Bell, with his sky blue eyes, has a sense of royalty to his body language, as if he is clear and comfortable with his role in life.
At the halfway point we switch positions. Dima rides in the sled and I take over the controls. The dogs look back at me over their shoulders. Their eyes seem to be saying, “Who is this greenhorn from Nebraska? Let’s give him a ride.”
I raise my foot off the brake and away we go. The sled makes a whooshing sound as it races across snow and ice. Trees and brown grass dart by in a blur. We hit a bump that sends the sled momentarily airborne.
“Eee hah!” I shout laughing.
Dima nervously attempts to steady us with his legs as they dangle over the edge of the sled.
There is something magical about moving through the woods at such a high speed without the noise of an engine. It is more intimate. You feel a connection to the land through which you are moving. Instead of observing it, you become a part of it.
All too soon we pull up to the house to the greeting of the barking dogs left behind. They seem to be asking, when is it my turn?
Dima asks, “How was the ride?”
“Horosho,” I reply, “Horosho!”
My stay in Russia was cut short because of visa difficulties. Three weeks to race across Russia allows one to just barely scratch the surface of this vast and complex society.
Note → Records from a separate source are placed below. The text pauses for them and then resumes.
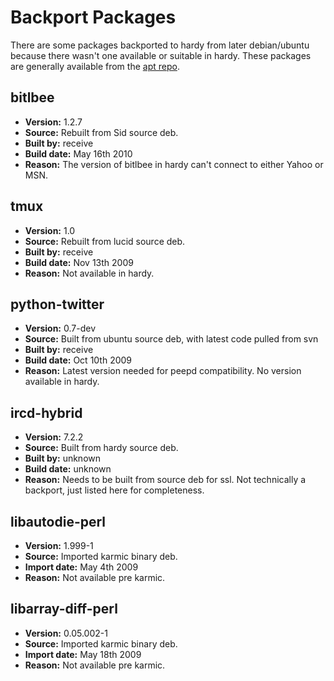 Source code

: # Backport Packages

There are some packages backported to hardy from later debian/ubuntu because
there wasn't one available or suitable in hardy. These packages are generally
available from the [apt repo](/procedures/redbrick-apt).

## bitlbee

- **Version:** 1.2.7
- **Source:** Rebuilt from Sid source deb.
- **Built by:** receive
- **Build date:** May 16th 2010
- **Reason:** The version of bitlbee in hardy can't connect to either Yahoo or
  MSN.

## tmux

- **Version:** 1.0
- **Source:** Rebuilt from lucid source deb.
- **Built by:** receive
- **Build date:** Nov 13th 2009
- **Reason:** Not available in hardy.

## python-twitter

- **Version:** 0.7-dev
- **Source:** Built from ubuntu source deb, with latest code pulled from svn
- **Built by:** receive
- **Build date:** Oct 10th 2009
- **Reason:** Latest version needed for peepd compatibility. No version
  available in hardy.

## ircd-hybrid

- **Version:** 7.2.2
- **Source:** Built from hardy source deb.
- **Built by:** unknown
- **Build date:** unknown
- **Reason:** Needs to be built from source deb for ssl. Not technically a
  backport, just listed here for completeness.

## libautodie-perl

- **Version:** 1.999-1
- **Source:** Imported karmic binary deb.
- **Import date:** May 4th 2009
- **Reason:** Not available pre karmic.

## libarray-diff-perl

- **Version:** 0.05.002-1
- **Source:** Imported karmic binary deb.
- **Import date:** May 18th 2009
- **Reason:** Not available pre karmic.

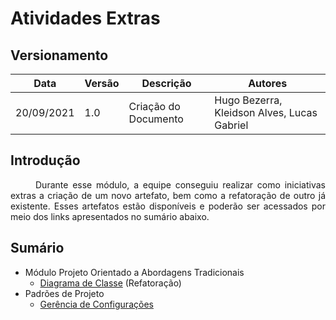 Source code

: # Atividades Extras

## Versionamento
| Data | Versão | Descrição | Autores |
| -------- | -------- | -------- | ---|
|   20/09/2021   |  1.0    |  Criação do Documento    | Hugo Bezerra, Kleidson Alves, Lucas Gabriel

## Introdução
<div style="text-indent: 40px; text-align: justify">
<p>
Durante esse módulo, a equipe conseguiu realizar como iniciativas extras a criação de um novo artefato, bem como a refatoração de outro já existente. Esses artefatos estão disponíveis e poderão ser acessados por meio dos links apresentados no sumário abaixo. 
</p>
</div>

## Sumário
* Módulo Projeto Orientado a Abordagens Tradicionais
    * [Diagrama de Classe](../modelagem/diagrama_de_classe.md) (Refatoração)
* Padrões de Projeto
    * [Gerência de Configurações](gerencia_configuracao.md)
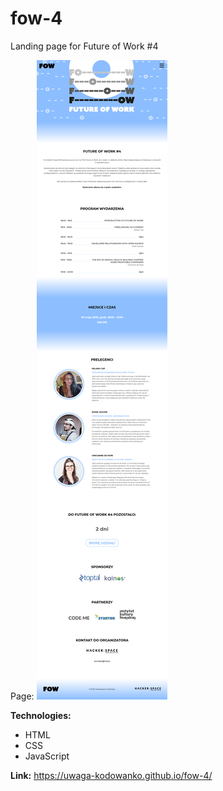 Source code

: # fow-4
Landing page for Future of Work #4

Page:
![alt "page-screen"](https://github.com/uwaga-kodowanko/fow-4/blob/master/img/screenshot.png "page-screen")

**Technologies:**
* HTML
* CSS
* JavaScript

**Link:** https://uwaga-kodowanko.github.io/fow-4/
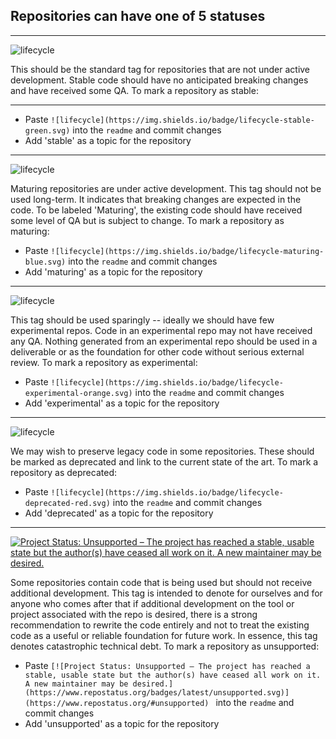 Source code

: ## Repositories can have one of 5 statuses

---------------------

![lifecycle](https://img.shields.io/badge/lifecycle-stable-green.svg)

This should be the standard tag for repositories that are not under active development. Stable code should have no anticipated breaking changes and have received some QA. To mark  a repository as stable:

---------------------

- Paste `![lifecycle](https://img.shields.io/badge/lifecycle-stable-green.svg)` into the `readme` and commit changes
- Add 'stable' as a topic for the repository

---------------------

![lifecycle](https://img.shields.io/badge/lifecycle-maturing-blue.svg)

Maturing repositories are under active development. This tag should not be used long-term. It indicates that breaking changes are expected in the code. To be labeled 'Maturing', the existing code should have received some level of QA but is subject to change. To mark  a repository as maturing:

- Paste `![lifecycle](https://img.shields.io/badge/lifecycle-maturing-blue.svg)` into the `readme` and commit changes
- Add 'maturing' as a topic for the repository

---------------------

![lifecycle](https://img.shields.io/badge/lifecycle-experimental-orange.svg)

This tag should be used sparingly -- ideally we should have few experimental repos. Code in an experimental repo may not have received any QA. Nothing generated from an experimental repo should be used in a deliverable or as the foundation for other code without serious external review. To mark  a repository as experimental:

- Paste `![lifecycle](https://img.shields.io/badge/lifecycle-experimental-orange.svg)` into the `readme` and commit changes
- Add 'experimental' as a topic for the repository

---------------------

![lifecycle](https://img.shields.io/badge/lifecycle-deprecated-red.svg)

We may wish to preserve legacy code in some repositories. These should be marked as deprecated and link to the current state of the art. To mark  a repository as deprecated:

- Paste `![lifecycle](https://img.shields.io/badge/lifecycle-deprecated-red.svg)` into the `readme` and commit changes
- Add 'deprecated' as a topic for the repository

---------------------

[![Project Status: Unsupported – The project has reached a stable, usable state but the author(s) have ceased all work on it. A new maintainer may be desired.](https://www.repostatus.org/badges/latest/unsupported.svg)](https://www.repostatus.org/#unsupported)

Some repositories contain code that is being used but should not receive additional development. This tag is intended to denote for ourselves and for anyone who comes after that if additional development on the tool or project associated with the repo is desired, there is a strong recommendation to rewrite the code entirely and not to treat the existing code as a useful or reliable foundation for future work. In essence, this tag denotes catastrophic technical debt. To mark  a repository as unsupported:

- Paste `[![Project Status: Unsupported – The project has reached a stable, usable state but the author(s) have ceased all work on it. A new maintainer may be desired.](https://www.repostatus.org/badges/latest/unsupported.svg)](https://www.repostatus.org/#unsupported)
` into the `readme` and commit changes
- Add 'unsupported' as a topic for the repository
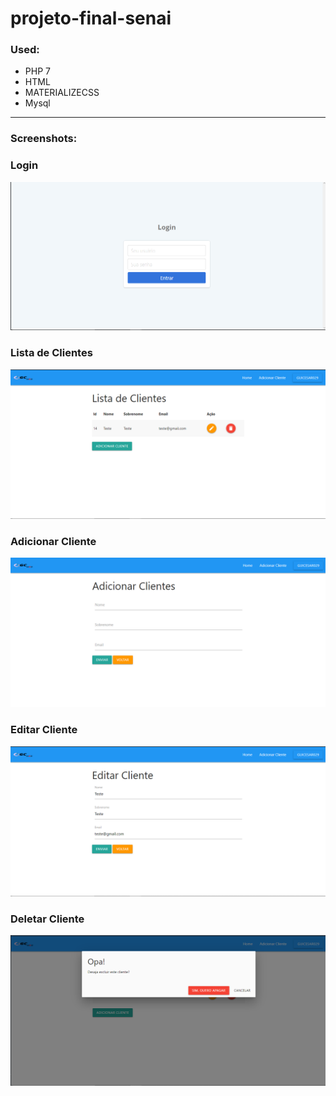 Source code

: # projeto-final-senai

<h3> Used: </h3>

<ul>

  <li>PHP 7</li>

  <li>HTML</li>

  <li>MATERIALIZECSS</li>
  
  <li>Mysql</li>

</ul>

<hr>


<h3>Screenshots:</h3>

<p><h3>Login</h3></p>
<img src="screenshots/Login.png">

<p><h3>Lista de Clientes</h3></p>
<img src="screenshots/lista.png">

<p><h3>Adicionar Cliente</h3></p>
<img src="screenshots/adicionar.png">

<p><h3>Editar Cliente</h3></p>
<img src="screenshots/editar.png">

<p><h3>Deletar Cliente</h3></p>
<img src="screenshots/deletar.png">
Leaving Russia is a tense moment, one that is stretched out over eight hours. Each train car is separated as they process the paperwork and search each bag for smuggled goods.
“You have boom boom?” says the border guard to one of my Norwegian traveling companions as he shapes his hand into a gun.
“No,” she says nervously.
“Good,” he says with a smile. “Put your things back into your bag.”
Next, the head immigration officer walks through our train car.
“Did you go to Uganda?” he asks with a stoic face.
He smiles, and then tells me his brother is living there.
“I have some photos. Would like to see them?”
“Yes,” he says as his head nods with a smile.
While he pours over my photos of Africa, he speaks about his visit to Uganda to see his brother.
“I liked it very much. The wildlife there is amazing. My name is Alex, I hope your visit to Russia was good, and I wish we had more time to visit,” he says.
“Me too, Alex,” I respond.
“One day you must come back,” he says as he waves goodbye.